▶ **What the task requires**: From the records below, return every line containing the word "endl".
=== Task material ===
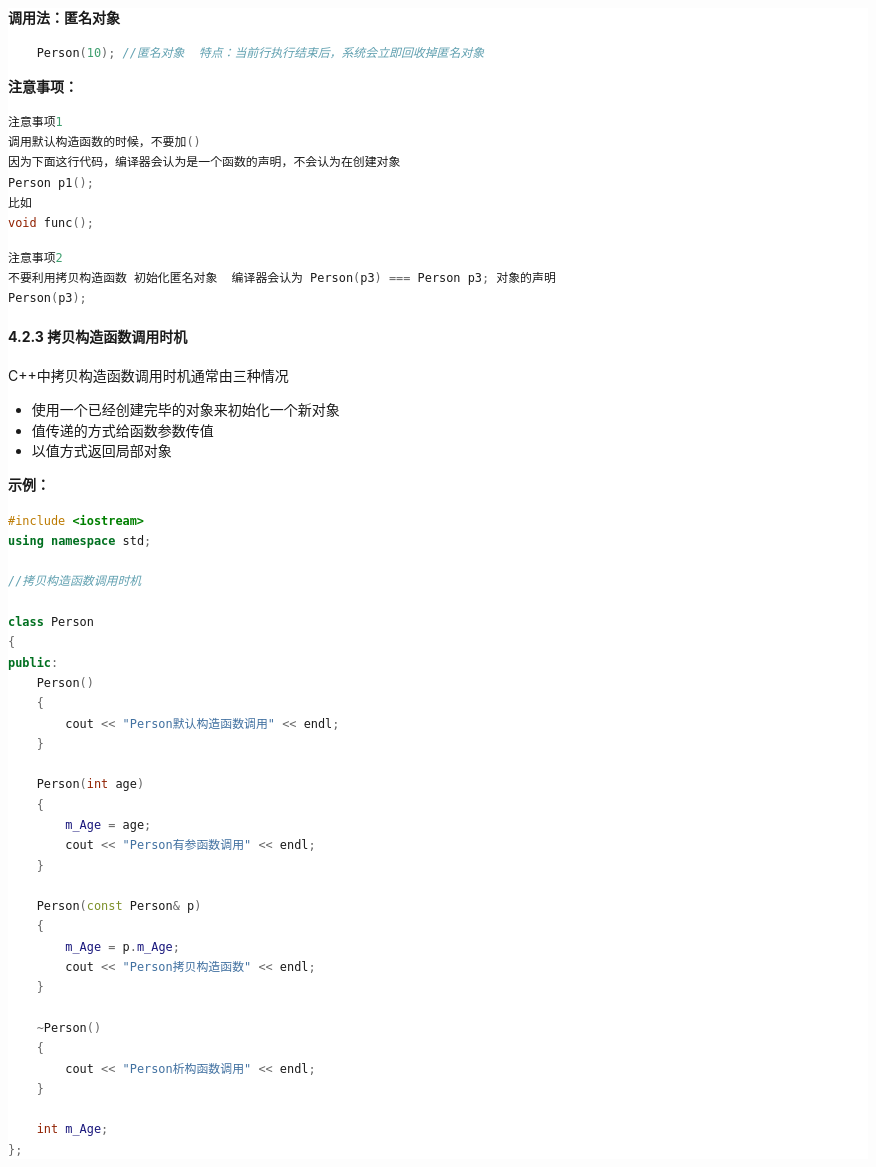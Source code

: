 **调用法：匿名对象**

```c++
	Person(10); //匿名对象	特点：当前行执行结束后，系统会立即回收掉匿名对象
```



**注意事项：**

```c++
注意事项1
调用默认构造函数的时候，不要加()
因为下面这行代码，编译器会认为是一个函数的声明，不会认为在创建对象
Person p1();
比如
void func();
```
```c++
注意事项2
不要利用拷贝构造函数 初始化匿名对象	编译器会认为 Person(p3) === Person p3; 对象的声明
Person(p3);
```


#### 4.2.3 拷贝构造函数调用时机



C++中拷贝构造函数调用时机通常由三种情况

- 使用一个已经创建完毕的对象来初始化一个新对象
- 值传递的方式给函数参数传值
- 以值方式返回局部对象

**示例：**

```c++
#include <iostream>
using namespace std;

//拷贝构造函数调用时机

class Person
{
public:
	Person()
	{
		cout << "Person默认构造函数调用" << endl;
	}

	Person(int age)
	{
		m_Age = age;
		cout << "Person有参函数调用" << endl;
	}

	Person(const Person& p)
	{
		m_Age = p.m_Age;
		cout << "Person拷贝构造函数" << endl;
	}

	~Person()
	{
		cout << "Person析构函数调用" << endl;
	}

	int m_Age;
};
```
===
▶ **Answer to this exercise**:
		cout << "Person默认构造函数调用" << endl;
		cout << "Person有参函数调用" << endl;
		cout << "Person拷贝构造函数" << endl;
		cout << "Person析构函数调用" << endl;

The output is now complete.